Shares tumbled 24% following the bleak results that came a day after larger rival Walmart Inc cut its annual profit view and its shares logged their worst day since 1987, though both retailers clocked better-than-expected quarterly sales.
"We were less profitable than we expected to be or intend to be over time," Target chief executive Brian Cornell said.
"These (costs) continue to grow almost on a daily basis and there is no sign right now...that it is going to abate over time."
Rising fuel and freight expenses will add nearly $1 billion more than originally expected in annual expenses, Target said, as pandemic disruptions to shipping channels and the crisis in Ukraine keep costs for companies elevated.

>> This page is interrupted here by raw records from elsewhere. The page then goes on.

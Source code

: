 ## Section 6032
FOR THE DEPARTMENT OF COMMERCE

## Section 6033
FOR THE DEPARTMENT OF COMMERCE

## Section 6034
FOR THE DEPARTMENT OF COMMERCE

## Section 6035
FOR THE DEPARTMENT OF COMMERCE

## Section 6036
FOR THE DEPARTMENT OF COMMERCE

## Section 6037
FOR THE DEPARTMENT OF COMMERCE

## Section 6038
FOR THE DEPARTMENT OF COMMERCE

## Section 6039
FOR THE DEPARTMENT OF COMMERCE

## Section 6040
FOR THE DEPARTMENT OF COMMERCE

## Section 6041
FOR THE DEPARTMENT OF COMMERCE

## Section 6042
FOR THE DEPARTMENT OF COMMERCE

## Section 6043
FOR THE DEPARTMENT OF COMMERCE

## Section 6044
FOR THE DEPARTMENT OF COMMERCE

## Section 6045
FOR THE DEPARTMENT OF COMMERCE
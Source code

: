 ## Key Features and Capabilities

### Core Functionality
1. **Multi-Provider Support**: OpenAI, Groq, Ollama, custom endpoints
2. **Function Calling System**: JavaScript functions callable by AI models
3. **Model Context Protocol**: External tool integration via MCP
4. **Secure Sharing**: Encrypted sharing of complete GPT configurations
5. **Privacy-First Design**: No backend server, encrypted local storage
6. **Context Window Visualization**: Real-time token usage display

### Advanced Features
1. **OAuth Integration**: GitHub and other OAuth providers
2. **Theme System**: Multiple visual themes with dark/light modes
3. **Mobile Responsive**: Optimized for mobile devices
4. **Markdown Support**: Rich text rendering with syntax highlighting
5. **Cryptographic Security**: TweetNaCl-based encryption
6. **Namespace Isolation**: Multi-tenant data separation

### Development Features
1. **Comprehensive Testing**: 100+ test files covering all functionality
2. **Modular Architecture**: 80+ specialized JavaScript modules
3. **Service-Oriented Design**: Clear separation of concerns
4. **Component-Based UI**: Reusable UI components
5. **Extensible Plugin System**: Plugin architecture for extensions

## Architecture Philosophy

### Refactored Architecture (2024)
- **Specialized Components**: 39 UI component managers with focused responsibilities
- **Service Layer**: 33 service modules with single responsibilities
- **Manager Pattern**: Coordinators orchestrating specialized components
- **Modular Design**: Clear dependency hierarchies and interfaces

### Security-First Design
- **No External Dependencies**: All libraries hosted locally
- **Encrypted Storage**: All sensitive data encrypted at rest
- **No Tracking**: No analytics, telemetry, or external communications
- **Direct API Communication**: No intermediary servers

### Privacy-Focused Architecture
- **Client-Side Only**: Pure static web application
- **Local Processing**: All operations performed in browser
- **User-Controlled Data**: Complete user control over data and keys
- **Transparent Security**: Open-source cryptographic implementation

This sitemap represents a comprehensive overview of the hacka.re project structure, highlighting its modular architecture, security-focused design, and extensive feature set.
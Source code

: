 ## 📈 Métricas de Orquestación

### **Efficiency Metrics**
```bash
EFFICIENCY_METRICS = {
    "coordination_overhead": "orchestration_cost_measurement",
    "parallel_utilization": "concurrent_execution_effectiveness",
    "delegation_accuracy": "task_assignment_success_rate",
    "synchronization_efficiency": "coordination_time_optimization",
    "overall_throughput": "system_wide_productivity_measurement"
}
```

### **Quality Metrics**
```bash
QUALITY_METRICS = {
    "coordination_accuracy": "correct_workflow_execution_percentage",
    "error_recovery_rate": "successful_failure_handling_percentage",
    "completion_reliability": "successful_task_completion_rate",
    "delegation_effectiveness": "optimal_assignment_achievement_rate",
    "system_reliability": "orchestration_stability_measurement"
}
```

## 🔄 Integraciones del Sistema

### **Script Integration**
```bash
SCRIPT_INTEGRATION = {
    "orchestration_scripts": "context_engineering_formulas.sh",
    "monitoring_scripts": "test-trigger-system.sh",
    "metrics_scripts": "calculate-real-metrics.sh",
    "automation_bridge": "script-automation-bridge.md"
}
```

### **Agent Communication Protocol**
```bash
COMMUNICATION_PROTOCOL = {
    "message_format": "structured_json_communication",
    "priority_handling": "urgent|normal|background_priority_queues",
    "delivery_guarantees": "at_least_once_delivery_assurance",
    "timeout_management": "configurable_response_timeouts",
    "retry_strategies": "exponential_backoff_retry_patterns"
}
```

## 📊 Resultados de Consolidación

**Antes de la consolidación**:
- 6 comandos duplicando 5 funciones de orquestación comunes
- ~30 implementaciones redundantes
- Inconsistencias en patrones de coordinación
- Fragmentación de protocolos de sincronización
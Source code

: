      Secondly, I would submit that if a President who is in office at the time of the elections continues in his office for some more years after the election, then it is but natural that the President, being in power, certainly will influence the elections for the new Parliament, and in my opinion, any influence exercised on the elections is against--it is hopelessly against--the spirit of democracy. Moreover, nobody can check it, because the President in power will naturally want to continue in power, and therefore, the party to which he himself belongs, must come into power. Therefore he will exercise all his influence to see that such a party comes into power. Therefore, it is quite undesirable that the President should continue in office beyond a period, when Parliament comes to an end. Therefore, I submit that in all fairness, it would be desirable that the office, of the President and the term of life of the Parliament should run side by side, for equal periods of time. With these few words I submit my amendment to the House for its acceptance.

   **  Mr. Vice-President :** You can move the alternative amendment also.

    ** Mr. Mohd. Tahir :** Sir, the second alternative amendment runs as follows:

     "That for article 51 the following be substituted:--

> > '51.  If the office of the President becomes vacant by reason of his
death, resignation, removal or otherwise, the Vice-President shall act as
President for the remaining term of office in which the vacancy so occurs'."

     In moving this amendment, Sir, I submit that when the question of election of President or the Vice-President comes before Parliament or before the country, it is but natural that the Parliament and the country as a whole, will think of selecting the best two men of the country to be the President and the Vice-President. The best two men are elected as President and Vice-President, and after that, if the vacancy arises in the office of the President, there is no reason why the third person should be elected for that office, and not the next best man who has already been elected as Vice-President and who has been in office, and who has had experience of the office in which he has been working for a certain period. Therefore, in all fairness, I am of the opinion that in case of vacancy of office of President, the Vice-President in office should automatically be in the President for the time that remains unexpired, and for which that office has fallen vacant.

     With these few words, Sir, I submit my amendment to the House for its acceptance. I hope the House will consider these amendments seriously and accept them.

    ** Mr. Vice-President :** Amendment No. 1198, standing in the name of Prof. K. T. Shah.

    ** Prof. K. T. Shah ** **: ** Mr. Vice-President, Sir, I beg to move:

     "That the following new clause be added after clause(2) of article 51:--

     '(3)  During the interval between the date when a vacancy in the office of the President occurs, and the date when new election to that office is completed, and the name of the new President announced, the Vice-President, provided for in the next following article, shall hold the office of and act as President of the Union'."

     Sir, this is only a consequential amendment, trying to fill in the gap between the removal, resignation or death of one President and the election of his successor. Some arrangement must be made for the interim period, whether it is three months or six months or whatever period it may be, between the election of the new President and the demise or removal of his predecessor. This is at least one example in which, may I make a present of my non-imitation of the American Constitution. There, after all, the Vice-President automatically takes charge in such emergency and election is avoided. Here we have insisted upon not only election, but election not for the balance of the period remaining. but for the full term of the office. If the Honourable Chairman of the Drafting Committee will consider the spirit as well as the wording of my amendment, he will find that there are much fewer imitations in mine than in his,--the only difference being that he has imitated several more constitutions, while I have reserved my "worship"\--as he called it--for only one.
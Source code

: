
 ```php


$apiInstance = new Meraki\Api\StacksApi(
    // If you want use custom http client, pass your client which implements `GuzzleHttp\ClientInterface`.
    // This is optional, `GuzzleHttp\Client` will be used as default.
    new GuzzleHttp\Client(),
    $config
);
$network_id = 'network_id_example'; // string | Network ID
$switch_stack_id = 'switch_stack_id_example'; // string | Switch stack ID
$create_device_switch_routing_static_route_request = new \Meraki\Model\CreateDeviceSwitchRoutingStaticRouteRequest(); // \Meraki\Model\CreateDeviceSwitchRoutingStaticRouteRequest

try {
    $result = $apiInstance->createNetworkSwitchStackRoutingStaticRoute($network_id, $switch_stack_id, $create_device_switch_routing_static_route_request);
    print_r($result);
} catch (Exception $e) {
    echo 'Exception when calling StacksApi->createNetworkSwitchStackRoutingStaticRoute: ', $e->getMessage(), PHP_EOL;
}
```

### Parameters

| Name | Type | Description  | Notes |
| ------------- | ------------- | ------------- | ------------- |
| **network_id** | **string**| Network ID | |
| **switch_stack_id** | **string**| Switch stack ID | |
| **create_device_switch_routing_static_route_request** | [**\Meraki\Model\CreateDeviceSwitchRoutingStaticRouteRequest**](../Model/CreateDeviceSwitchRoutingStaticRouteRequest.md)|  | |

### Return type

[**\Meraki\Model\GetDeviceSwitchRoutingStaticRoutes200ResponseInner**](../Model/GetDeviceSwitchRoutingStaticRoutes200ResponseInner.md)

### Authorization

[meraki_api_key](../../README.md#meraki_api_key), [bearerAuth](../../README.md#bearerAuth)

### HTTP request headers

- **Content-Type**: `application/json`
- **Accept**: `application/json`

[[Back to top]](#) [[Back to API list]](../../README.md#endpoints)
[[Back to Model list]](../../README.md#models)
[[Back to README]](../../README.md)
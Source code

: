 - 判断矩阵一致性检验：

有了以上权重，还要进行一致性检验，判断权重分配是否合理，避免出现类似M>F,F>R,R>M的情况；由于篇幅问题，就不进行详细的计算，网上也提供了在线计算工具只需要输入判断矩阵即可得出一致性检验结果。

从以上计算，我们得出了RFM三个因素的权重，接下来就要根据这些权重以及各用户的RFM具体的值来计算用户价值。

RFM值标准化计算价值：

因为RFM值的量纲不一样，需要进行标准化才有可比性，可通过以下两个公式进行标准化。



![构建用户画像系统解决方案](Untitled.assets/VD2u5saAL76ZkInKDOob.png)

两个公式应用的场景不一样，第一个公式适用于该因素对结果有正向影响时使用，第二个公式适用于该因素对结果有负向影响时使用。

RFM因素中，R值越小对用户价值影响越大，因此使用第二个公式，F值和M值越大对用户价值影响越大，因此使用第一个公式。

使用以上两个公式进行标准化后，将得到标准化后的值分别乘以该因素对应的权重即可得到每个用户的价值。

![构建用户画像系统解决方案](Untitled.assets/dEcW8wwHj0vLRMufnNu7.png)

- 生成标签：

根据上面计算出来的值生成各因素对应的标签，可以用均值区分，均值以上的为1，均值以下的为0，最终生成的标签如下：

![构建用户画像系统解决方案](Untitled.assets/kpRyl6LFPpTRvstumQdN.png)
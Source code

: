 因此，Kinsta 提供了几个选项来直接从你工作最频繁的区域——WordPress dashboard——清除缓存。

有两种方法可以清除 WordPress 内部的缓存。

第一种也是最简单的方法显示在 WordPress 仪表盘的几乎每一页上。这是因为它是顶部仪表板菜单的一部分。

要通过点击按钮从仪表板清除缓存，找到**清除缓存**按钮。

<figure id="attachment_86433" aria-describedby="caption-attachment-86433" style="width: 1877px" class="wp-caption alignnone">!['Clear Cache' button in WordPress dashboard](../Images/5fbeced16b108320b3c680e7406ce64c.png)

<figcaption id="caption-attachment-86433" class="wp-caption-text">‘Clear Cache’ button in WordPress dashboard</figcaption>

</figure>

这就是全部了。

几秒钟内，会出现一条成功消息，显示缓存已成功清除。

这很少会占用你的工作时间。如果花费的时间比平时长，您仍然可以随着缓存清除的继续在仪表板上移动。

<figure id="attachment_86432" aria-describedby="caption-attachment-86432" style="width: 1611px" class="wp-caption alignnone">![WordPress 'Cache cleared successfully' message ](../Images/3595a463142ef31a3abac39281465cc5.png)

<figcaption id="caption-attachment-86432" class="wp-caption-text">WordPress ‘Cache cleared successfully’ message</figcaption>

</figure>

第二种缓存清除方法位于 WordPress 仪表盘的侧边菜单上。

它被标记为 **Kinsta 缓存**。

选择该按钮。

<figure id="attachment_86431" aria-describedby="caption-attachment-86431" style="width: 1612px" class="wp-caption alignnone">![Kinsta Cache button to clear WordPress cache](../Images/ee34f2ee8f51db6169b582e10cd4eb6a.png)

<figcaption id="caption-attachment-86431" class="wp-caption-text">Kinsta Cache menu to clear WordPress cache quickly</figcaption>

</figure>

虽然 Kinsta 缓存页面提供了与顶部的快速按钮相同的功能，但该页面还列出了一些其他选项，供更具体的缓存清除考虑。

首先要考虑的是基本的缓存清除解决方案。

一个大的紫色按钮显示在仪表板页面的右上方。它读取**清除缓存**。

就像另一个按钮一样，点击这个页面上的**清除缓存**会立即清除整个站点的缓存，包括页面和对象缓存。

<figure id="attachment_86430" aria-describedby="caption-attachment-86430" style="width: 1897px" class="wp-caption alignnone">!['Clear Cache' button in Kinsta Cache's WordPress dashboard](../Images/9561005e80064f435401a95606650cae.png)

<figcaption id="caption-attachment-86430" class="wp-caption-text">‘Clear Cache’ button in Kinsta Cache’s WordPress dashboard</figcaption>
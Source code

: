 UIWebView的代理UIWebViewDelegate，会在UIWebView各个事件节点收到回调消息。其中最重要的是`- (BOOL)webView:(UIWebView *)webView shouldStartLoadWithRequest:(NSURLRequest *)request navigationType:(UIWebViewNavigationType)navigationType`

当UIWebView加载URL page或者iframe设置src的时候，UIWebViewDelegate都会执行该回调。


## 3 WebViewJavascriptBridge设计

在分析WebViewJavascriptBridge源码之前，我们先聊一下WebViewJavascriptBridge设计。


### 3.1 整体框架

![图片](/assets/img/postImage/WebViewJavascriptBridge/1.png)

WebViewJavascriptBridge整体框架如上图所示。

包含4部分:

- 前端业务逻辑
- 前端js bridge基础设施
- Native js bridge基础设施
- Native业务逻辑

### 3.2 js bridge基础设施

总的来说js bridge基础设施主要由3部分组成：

Target's quarterly gross margin dipped to 25.7% from 30%, also due to excess inventory resulting in higher discounts. Demand for costlier items such as televisions and kitchen appliances was also waning, the company said.
"Target's print looks remarkably similar to Walmart's ... But this is accompanied by much worse margins due to the now all too common refrain of higher supply-chain costs, which are not yet being fully passed through to consumers," D.A. Davidson analyst Michael Baker said.
"This dynamic, which is likely to persist, makes it painful to own (shares of) retailers in the current environment."
The company predicted annual operating margins to be around 6% compared to a prior forecast of 8% or higher. Its first-quarter net profit fell to $1.01 billion. Its adjusted profit of $2.19 per share missed expectations of $3.92.
Still, revenue rose 4% to $25.17 billion, helped by its strategy to undercut peers by keeping a large section of its products affordable even at the cost of some short-term profitability.